As Shiva Venkata said, a triangle with imaginary sides does not exist, normally. Within Euclidean space this makes sense. However, if we bend our notions of distance to accomodate alternative geometries, such as the Lorenzian/Minkowski geometry used in the special theory of relativity, then the question makes sense.

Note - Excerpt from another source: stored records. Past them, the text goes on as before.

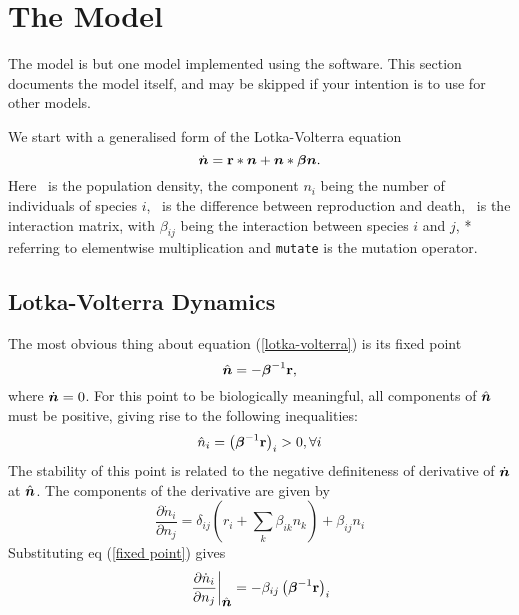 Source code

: \section{The \protect\EcoLab{} Model}\label{model}

The \EcoLab{} model is but one model implemented using the \EcoLab{}
software. This section documents the model itself, and may be skipped
if your intention is to use \EcoLab{} for other models.

We start with a generalised form of the Lotka-Volterra equation 
\begin{equation}\label{lotka-volterra}
\dot{\mbox{\boldmath{$n$}}} = \mbox{${\bf r}$}*\mbox{\boldmath{$n$}} + \mbox{\boldmath{$n$}}*\mbox{\boldmath{$\beta$}}\mbox{\boldmath{$n$}}.
\end{equation}
Here \bn\ is the population density, the component $n_i$ being the
number of individuals of species $i$, \br\ is the difference
between reproduction and death, \bbeta\ is the interaction matrix,
with $\beta_{ij}$ being the interaction between species $i$ and $j$, *
referring to elementwise multiplication and {\tt mutate} is the
mutation operator.

\subsection{Lotka-Volterra Dynamics}

The most obvious thing about equation (\ref{lotka-volterra}) is its
fixed point 
\begin{equation}\label{fixed point}
\hat{\mbox{\boldmath{$n$}}} = -\mbox{\boldmath{$\beta$}}^{-1}\mbox{${\bf r}$},
\end{equation}
where $\dot{\mbox{\boldmath{$n$}}}=0$. For this point to be biologically meaningful, all
components of $\hat{\mbox{\boldmath{$n$}}}$ must be positive, giving rise to the following
inequalities:
\begin{equation}\label{positive species}
\hat n_i = \left(\mbox{\boldmath{$\beta$}}^{-1}\mbox{${\bf r}$}\right)_i>0, \forall i
\end{equation}
The stability of this point is related to the
negative definiteness of derivative of $\dot{\mbox{\boldmath{$n$}}}$ at $\hat{\mbox{\boldmath{$n$}}}$. The
components of the derivative are given by
\begin{equation}\label{derivative}
\frac{\partial\dot{n}_i}{\partial n_j} =
\delta_{ij}\left(r_i+\sum_k\beta_{ik}n_k\right) + \beta_{ij}n_i
\end{equation}
Substituting eq (\ref{fixed point}) gives
\begin{equation}
\left.\frac{\partial\dot{n}_i}{\partial n_j}\right|_{\hat{\mbox{\boldmath{$n$}}}}=
-\beta_{ij}\left(\mbox{\boldmath{$\beta$}}^{-1}\mbox{${\bf r}$}\right)_i
\end{equation}


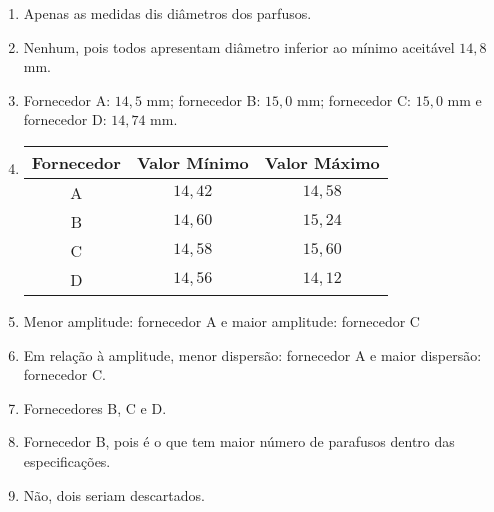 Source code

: \documentclass[10 pt,usenames,dvipsnames, oneside]{article}
\begin{document}
\ifdefined\prof
\begin{solucao}
\begin{enumerate}

\item Apenas as medidas dis diâmetros dos parfusos.

\item Nenhum, pois todos apresentam diâmetro inferior ao mínimo aceitável $14{,}8$ mm.

\item Fornecedor A: $14{,}5$ mm; fornecedor B: $15{,}0$ mm; fornecedor C: $15{,}0$ mm e fornecedor D: $14{,}74$ mm.

\clearpage

\item {}
{
	\begin{tabu} to \textwidth{|c|c|c|}
	\hline
	\thead
	Fornecedor & Valor Mínimo & Valor Máximo \\
	\hline
	A & $14{,}42$ & $14{,}58$ \\
	\hline
	B & $14{,}60$ & $15{,}24$ \\
	\hline
	C & $14{,}58$ & $15{,}60$ \\
	\hline
	D & $14{,}56$ & $14{,}12$ \\
	\hline
	\end{tabu}
}

\item Menor amplitude: fornecedor A e maior amplitude: fornecedor C

\item Em relação à amplitude, menor dispersão: fornecedor A e maior dispersão: fornecedor C.

\item Fornecedores B, C e D.

\item Fornecedor B, pois é o que tem maior número de parafusos dentro das especificações.

\item Não, dois seriam descartados.
\end{enumerate}
\end{solucao}
\fi
\end{document}
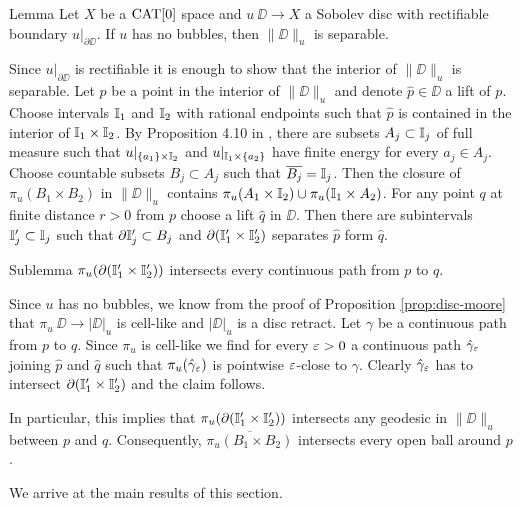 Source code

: \documentclass{article}
\begin{document}
\begin{thm}{Lemma}\label{lem:separable}
Let $X$ be a $\mathop{\rm CAT}\nolimits[0]$ space 
and $u\:\DD\to X$ a Sobolev disc with rectifiable boundary $u|_{\partial \DD}$.
If $u$ has no bubbles, then $\|\DD\|_u$ is separable.
\end{thm}

Since $u|_{\partial \DD}$ is rectifiable it is enough to show that 
the interior of $\|\DD\|_u$ is separable. Let $p$ be a point in the interior of $\|\DD\|_u$ and denote $\hat p\in\DD$ 
a lift of $p$. 
Choose intervals $\mathbb{I}_1$ and $\mathbb{I}_2$ with rational endpoints such that $\hat p$ is contained in the interior of $\mathbb{I}_1\times \mathbb{I}_2$.
By Proposition 4.10 in \cite{LW}, there are subsets $A_j\subset \mathbb{I}_j$ of full measure such that $u|_{\{a_1\}\times \mathbb{I}_2}$
and $u|_{\mathbb{I}_1\times \{a_2\}}$ have finite energy for every $a_j\in A_j$. Choose countable subsets $B_j\subset A_j$
such that $\overline{B_j}=\mathbb{I}_j$. Then the closure of $\pi_u(B_1\times B_2)$ in $\|\DD\|_u$ contains 
$\pi_u(A_1\times \mathbb{I}_2)\cup \pi_u(\mathbb{I}_1\times A_2)$.
For any point $q$ at finite distance $r>0$ from $p$ choose a lift $\hat q$ in $\DD$. 
Then there are subintervals $\mathbb{I}'_j\subset \mathbb{I}_j$
such that $\partial \mathbb{I}'_j\subset B_j$ and $\partial( \mathbb{I}'_1\times \mathbb{I}'_2)$ separates $\hat p$ form $\hat q$.
\begin{thm}{Sublemma}\label{sublem:separating}
$\pi_u(\partial( \mathbb{I}'_1\times \mathbb{I}'_2))$ intersects every continuous path from $p$ to $q$.
\end{thm}

Since $u$ has no bubbles, we know from the proof of Proposition \ref{prop:disc-moore} that $\pi_u\:\DD\to|\DD|_u$ is cell-like and 
$|\DD|_u$ is a disc retract. 
Let $\gamma$ be a continuous path from $p$ to $q$. Since $\pi_u$ is cell-like we find for every $\varepsilon>0$ a continuous path $\hat\gamma_\varepsilon$ joining $\hat p$
and $\hat q$ such that $\pi_u(\hat\gamma_\varepsilon)$ is pointwise $\varepsilon$-close to $\gamma$. Clearly $\hat\gamma_\varepsilon$ has to intersect 
$\partial( \mathbb{I}'_1\times \mathbb{I}'_2)$ and the claim follows.
\qeds

In particular, this implies that $\pi_u(\partial( \mathbb{I}'_1\times \mathbb{I}'_2))$ intersects any geodesic in $\|\DD\|_u$ between $p$ and $q$. 
Consequently, $\overline{\pi_u(B_1\times B_2)}$ intersects every open ball around $p$.
\qeds





We arrive at the main results of this section.
\end{document}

Suppose you're sitting a meter apart from your friend Marie. Creating a spacetime diagram from your reference frame, at an arbitrary starting point $t=0$ you're at the origin and she's at $(ct,x)=(0,1)$. At this moment you decide to take a picture with the flash on, sending a cascade of photons that hit Marie's eyes after $1/c$ seconds. Hence, the flash illuminates her face at the event $(ct,x)=(1,1)$.

So we have three events:

• A: The flash at $(0,0)$
• B: An unilluminated Maria at $(0, 1)$
• C: An illuminated future Maria at $(1,1)$

Let's compute the spacetime interval, i.e. distance squared, between them. For points $P,Q$ this is

$$\ell^2_{PQ} = -(P_t - Q_t)^2 + (P_x - Q_x)^2$$

• $\ell^2_{AB} = -(A_t - B_t)^2 + (A_x - B_x)^2 = -(0)^2+(1)^2 = 1$
• $\ell^2_{BC} = -(1)^2+(0)^2 = -1$
• $\ell^2_{CA} = -(1)^2+(1)^2 = 0$

This corresponds to the physically significant notion that A & B are spacelike-seprated, B & C timelike, and A & C lightlike. Taking the square-roots provides you with the actual distances between points, and therefore the lengths of the segments they define:

• $\ell_{AB} = 1$
• $\ell_{BC} = i$
• $\ell_{CA} = 0$

If we put all the events on a spacetime diagram, they would indeed form a triangle! In fact, they form a right-triangle with respect to this geometry, as $\bar{AB}$ and $\bar{BC}$ are actually still orthogonal in this non-Euclidean setting. With these segments serving as the legs, the segment $\bar{CA}$ is the hypotenuse, which does indeed have length zero.